Ford and Wayne first met on the Fox Studios lot when the actor was a young man. He spent his summers working in the props department, but they quickly came to appreciate one another. Wayne had a specific movie star quality to him that was natural to him from a young age, which quickly caught Ford’s attention. It only helped that they shared a similar sense of humor.
The pair only became closer over the years of working together. Wayne later gave the director’s chair a shot, ultimately stepping behind the camera for five movies, including The Alamo. Beyond their working relationship, Ford was a mentor to Wayne. He greatly respected and appreciated his opinion, even when the filmmaker made life difficult for the movie star.
Wayne had his first go in the leading role of a feature film from Raoul Walsh in 1930’s The Big Trail. In response, Ford refused to speak with Wayne for years, although it was never anything that they discussed further. The filmmaker saw a spark in the actor that he wanted to share with the world, which he certainly did by providing him with a platform. In a 1968 interview posted via author James Leighton on Twitter, Ford expressed how this journey unfolded.
“I’ve known Duke about 30 years,” Ford said at the time of the interview. “He was my third assistant prop man, then became a second prop man. He finally worked his way up to prop man. We started to do Stagecoach, and everybody turned it down. I had to peddle it around.”

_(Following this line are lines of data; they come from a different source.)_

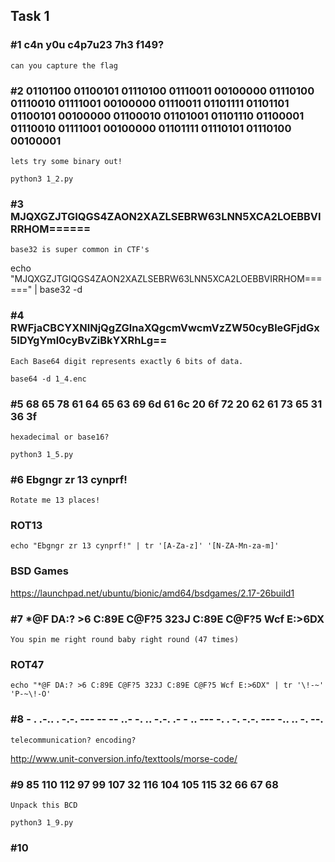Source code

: ## Task 1

### #1 c4n y0u c4p7u23 7h3 f149?

    can you capture the flag

### #2 01101100 01100101 01110100 01110011 00100000 01110100 01110010 01111001 00100000 01110011 01101111 01101101 01100101 00100000 01100010 01101001 01101110 01100001 01110010 01111001 00100000 01101111 01110101 01110100 00100001

    lets try some binary out!

`python3 1_2.py`

### #3 MJQXGZJTGIQGS4ZAON2XAZLSEBRW63LNN5XCA2LOEBBVIRRHOM======

    base32 is super common in CTF's

echo "MJQXGZJTGIQGS4ZAON2XAZLSEBRW63LNN5XCA2LOEBBVIRRHOM======" | base32 -d


### #4 RWFjaCBCYXNlNjQgZGlnaXQgcmVwcmVzZW50cyBleGFjdGx5IDYgYml0cyBvZiBkYXRhLg==

    Each Base64 digit represents exactly 6 bits of data.

`base64 -d 1_4.enc`

### #5 68 65 78 61 64 65 63 69 6d 61 6c 20 6f 72 20 62 61 73 65 31 36 3f

    hexadecimal or base16?   
 
 `python3 1_5.py`

### #6 Ebgngr zr 13 cynprf!

    Rotate me 13 places!

### ROT13

`echo "Ebgngr zr 13 cynprf!" | tr '[A-Za-z]' '[N-ZA-Mn-za-m]'`

### BSD Games
https://launchpad.net/ubuntu/bionic/amd64/bsdgames/2.17-26build1

### #7 *@F DA:? >6 C:89E C@F?5 323J C:89E C@F?5 Wcf E:>6DX

    You spin me right round baby right round (47 times)

### ROT47

`echo "*@F DA:? >6 C:89E C@F?5 323J C:89E C@F?5 Wcf E:>6DX" | tr '\!-~' 'P-~\!-O'`


### #8 	 - . .-.. . -.-. --- -- -- ..- -. .. -.-. .- - .. --- -. . -. -.-. --- -.. .. -. --.
    
    telecommunication? encoding? 

http://www.unit-conversion.info/texttools/morse-code/


### #9 85 110 112 97 99 107 32 116 104 105 115 32 66 67 68  

    Unpack this BCD

`python3 1_9.py`


### #10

Ford continued: “Finally, [producer] Walter Wanger says, ‘Oh, you’ve got a picture? A Western? Go ahead and do it. Who do you want to use for a lead?’ I said, ‘I’ve got a kid here, he’s just out of college. I’ve used him in several bits, and he’s very good. Big, tall, handsome guy and I’d like to make a test of him and show it to you.’ He said, ‘Well, if you say he’s OK, go ahead.’”
The filmmaker ultimately made the test, and they went ahead with filming Stagecoach with Wayne playing Ringo Kid.
Wayne and Ford continued to work together after Stagecoach became a hit. They will always serve as one of the most iconic duos to ever exist in the Hollywood scene. Their collaborations didn’t all succeed at the box office, but they proved that they were a formidable creative pair that could impress audiences, critics, and awards season voters.
Together, they concocted some of the best Western flicks to ever hit the silver screen. This included The Searchers, The Man Who Shot Liberty Valance, and Rio Grande. However, Ford and Wayne also demonstrated the ability to step away from the genre with The Long Voyage Home, They Were Expendable, and the terrific drama called The Quiet Man.